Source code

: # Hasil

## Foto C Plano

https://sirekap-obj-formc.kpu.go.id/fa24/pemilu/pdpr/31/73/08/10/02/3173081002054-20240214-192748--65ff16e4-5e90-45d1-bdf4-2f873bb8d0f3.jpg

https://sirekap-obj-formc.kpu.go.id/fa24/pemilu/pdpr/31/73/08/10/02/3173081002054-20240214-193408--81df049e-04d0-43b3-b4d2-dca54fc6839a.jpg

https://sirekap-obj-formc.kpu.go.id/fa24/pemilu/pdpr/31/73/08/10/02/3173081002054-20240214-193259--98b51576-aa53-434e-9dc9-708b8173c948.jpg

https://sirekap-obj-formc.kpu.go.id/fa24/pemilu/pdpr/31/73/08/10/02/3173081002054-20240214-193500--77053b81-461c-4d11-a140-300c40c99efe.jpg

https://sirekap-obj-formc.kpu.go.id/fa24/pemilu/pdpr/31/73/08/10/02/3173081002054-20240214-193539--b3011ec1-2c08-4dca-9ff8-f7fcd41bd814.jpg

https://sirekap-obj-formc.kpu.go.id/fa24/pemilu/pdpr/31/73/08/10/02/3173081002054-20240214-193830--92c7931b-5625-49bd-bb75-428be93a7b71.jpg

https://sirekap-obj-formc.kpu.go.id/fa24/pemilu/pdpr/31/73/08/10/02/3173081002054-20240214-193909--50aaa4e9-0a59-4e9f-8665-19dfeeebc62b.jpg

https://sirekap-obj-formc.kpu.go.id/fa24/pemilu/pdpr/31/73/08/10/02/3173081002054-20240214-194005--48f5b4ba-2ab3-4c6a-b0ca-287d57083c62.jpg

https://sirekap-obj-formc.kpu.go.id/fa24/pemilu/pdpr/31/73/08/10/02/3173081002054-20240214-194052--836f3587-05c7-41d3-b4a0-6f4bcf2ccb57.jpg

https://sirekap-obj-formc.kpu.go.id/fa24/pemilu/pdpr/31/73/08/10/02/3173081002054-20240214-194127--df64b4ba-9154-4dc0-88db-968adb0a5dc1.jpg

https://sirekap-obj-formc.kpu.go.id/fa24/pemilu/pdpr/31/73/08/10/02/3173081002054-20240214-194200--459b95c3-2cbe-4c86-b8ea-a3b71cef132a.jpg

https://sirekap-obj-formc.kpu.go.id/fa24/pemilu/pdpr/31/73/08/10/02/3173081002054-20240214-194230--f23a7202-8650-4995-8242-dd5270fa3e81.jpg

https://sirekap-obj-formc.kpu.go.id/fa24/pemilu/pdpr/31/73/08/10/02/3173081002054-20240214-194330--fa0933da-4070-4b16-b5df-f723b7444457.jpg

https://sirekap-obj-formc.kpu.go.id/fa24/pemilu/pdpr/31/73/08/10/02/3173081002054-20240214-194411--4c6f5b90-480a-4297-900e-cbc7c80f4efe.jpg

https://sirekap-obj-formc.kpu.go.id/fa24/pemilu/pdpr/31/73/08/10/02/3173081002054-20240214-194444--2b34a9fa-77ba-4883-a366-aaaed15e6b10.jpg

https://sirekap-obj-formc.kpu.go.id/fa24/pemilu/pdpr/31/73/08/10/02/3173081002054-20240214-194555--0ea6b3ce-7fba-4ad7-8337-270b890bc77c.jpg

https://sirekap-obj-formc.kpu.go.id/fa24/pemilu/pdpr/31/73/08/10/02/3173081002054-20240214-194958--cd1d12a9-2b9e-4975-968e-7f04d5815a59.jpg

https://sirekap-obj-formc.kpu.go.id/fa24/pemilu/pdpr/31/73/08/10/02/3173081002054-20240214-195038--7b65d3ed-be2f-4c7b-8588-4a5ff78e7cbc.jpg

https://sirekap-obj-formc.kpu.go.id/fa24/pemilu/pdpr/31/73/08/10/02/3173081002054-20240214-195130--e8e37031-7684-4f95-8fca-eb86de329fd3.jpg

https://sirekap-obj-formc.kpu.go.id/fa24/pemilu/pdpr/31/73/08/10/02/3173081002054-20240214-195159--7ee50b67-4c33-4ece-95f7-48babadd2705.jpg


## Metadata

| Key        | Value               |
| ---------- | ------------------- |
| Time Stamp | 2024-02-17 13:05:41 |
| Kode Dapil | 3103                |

━━━━━━━━━━

## What you are asked to do
Could you copy every record above exactly as it stands?

## Response below
Source code

: # Hasil

## Foto C Plano

https://sirekap-obj-formc.kpu.go.id/fa24/pemilu/pdpr/31/73/08/10/02/3173081002054-20240214-192748--65ff16e4-5e90-45d1-bdf4-2f873bb8d0f3.jpg

https://sirekap-obj-formc.kpu.go.id/fa24/pemilu/pdpr/31/73/08/10/02/3173081002054-20240214-193408--81df049e-04d0-43b3-b4d2-dca54fc6839a.jpg

https://sirekap-obj-formc.kpu.go.id/fa24/pemilu/pdpr/31/73/08/10/02/3173081002054-20240214-193259--98b51576-aa53-434e-9dc9-708b8173c948.jpg

https://sirekap-obj-formc.kpu.go.id/fa24/pemilu/pdpr/31/73/08/10/02/3173081002054-20240214-193500--77053b81-461c-4d11-a140-300c40c99efe.jpg

https://sirekap-obj-formc.kpu.go.id/fa24/pemilu/pdpr/31/73/08/10/02/3173081002054-20240214-193539--b3011ec1-2c08-4dca-9ff8-f7fcd41bd814.jpg

https://sirekap-obj-formc.kpu.go.id/fa24/pemilu/pdpr/31/73/08/10/02/3173081002054-20240214-193830--92c7931b-5625-49bd-bb75-428be93a7b71.jpg

https://sirekap-obj-formc.kpu.go.id/fa24/pemilu/pdpr/31/73/08/10/02/3173081002054-20240214-193909--50aaa4e9-0a59-4e9f-8665-19dfeeebc62b.jpg

https://sirekap-obj-formc.kpu.go.id/fa24/pemilu/pdpr/31/73/08/10/02/3173081002054-20240214-194005--48f5b4ba-2ab3-4c6a-b0ca-287d57083c62.jpg

https://sirekap-obj-formc.kpu.go.id/fa24/pemilu/pdpr/31/73/08/10/02/3173081002054-20240214-194052--836f3587-05c7-41d3-b4a0-6f4bcf2ccb57.jpg

https://sirekap-obj-formc.kpu.go.id/fa24/pemilu/pdpr/31/73/08/10/02/3173081002054-20240214-194127--df64b4ba-9154-4dc0-88db-968adb0a5dc1.jpg

https://sirekap-obj-formc.kpu.go.id/fa24/pemilu/pdpr/31/73/08/10/02/3173081002054-20240214-194200--459b95c3-2cbe-4c86-b8ea-a3b71cef132a.jpg

https://sirekap-obj-formc.kpu.go.id/fa24/pemilu/pdpr/31/73/08/10/02/3173081002054-20240214-194230--f23a7202-8650-4995-8242-dd5270fa3e81.jpg

https://sirekap-obj-formc.kpu.go.id/fa24/pemilu/pdpr/31/73/08/10/02/3173081002054-20240214-194330--fa0933da-4070-4b16-b5df-f723b7444457.jpg

https://sirekap-obj-formc.kpu.go.id/fa24/pemilu/pdpr/31/73/08/10/02/3173081002054-20240214-194411--4c6f5b90-480a-4297-900e-cbc7c80f4efe.jpg

https://sirekap-obj-formc.kpu.go.id/fa24/pemilu/pdpr/31/73/08/10/02/3173081002054-20240214-194444--2b34a9fa-77ba-4883-a366-aaaed15e6b10.jpg

https://sirekap-obj-formc.kpu.go.id/fa24/pemilu/pdpr/31/73/08/10/02/3173081002054-20240214-194555--0ea6b3ce-7fba-4ad7-8337-270b890bc77c.jpg

https://sirekap-obj-formc.kpu.go.id/fa24/pemilu/pdpr/31/73/08/10/02/3173081002054-20240214-194958--cd1d12a9-2b9e-4975-968e-7f04d5815a59.jpg

https://sirekap-obj-formc.kpu.go.id/fa24/pemilu/pdpr/31/73/08/10/02/3173081002054-20240214-195038--7b65d3ed-be2f-4c7b-8588-4a5ff78e7cbc.jpg

https://sirekap-obj-formc.kpu.go.id/fa24/pemilu/pdpr/31/73/08/10/02/3173081002054-20240214-195130--e8e37031-7684-4f95-8fca-eb86de329fd3.jpg

https://sirekap-obj-formc.kpu.go.id/fa24/pemilu/pdpr/31/73/08/10/02/3173081002054-20240214-195159--7ee50b67-4c33-4ece-95f7-48babadd2705.jpg


## Metadata

| Key        | Value               |
| ---------- | ------------------- |
| Time Stamp | 2024-02-17 13:05:41 |
| Kode Dapil | 3103                |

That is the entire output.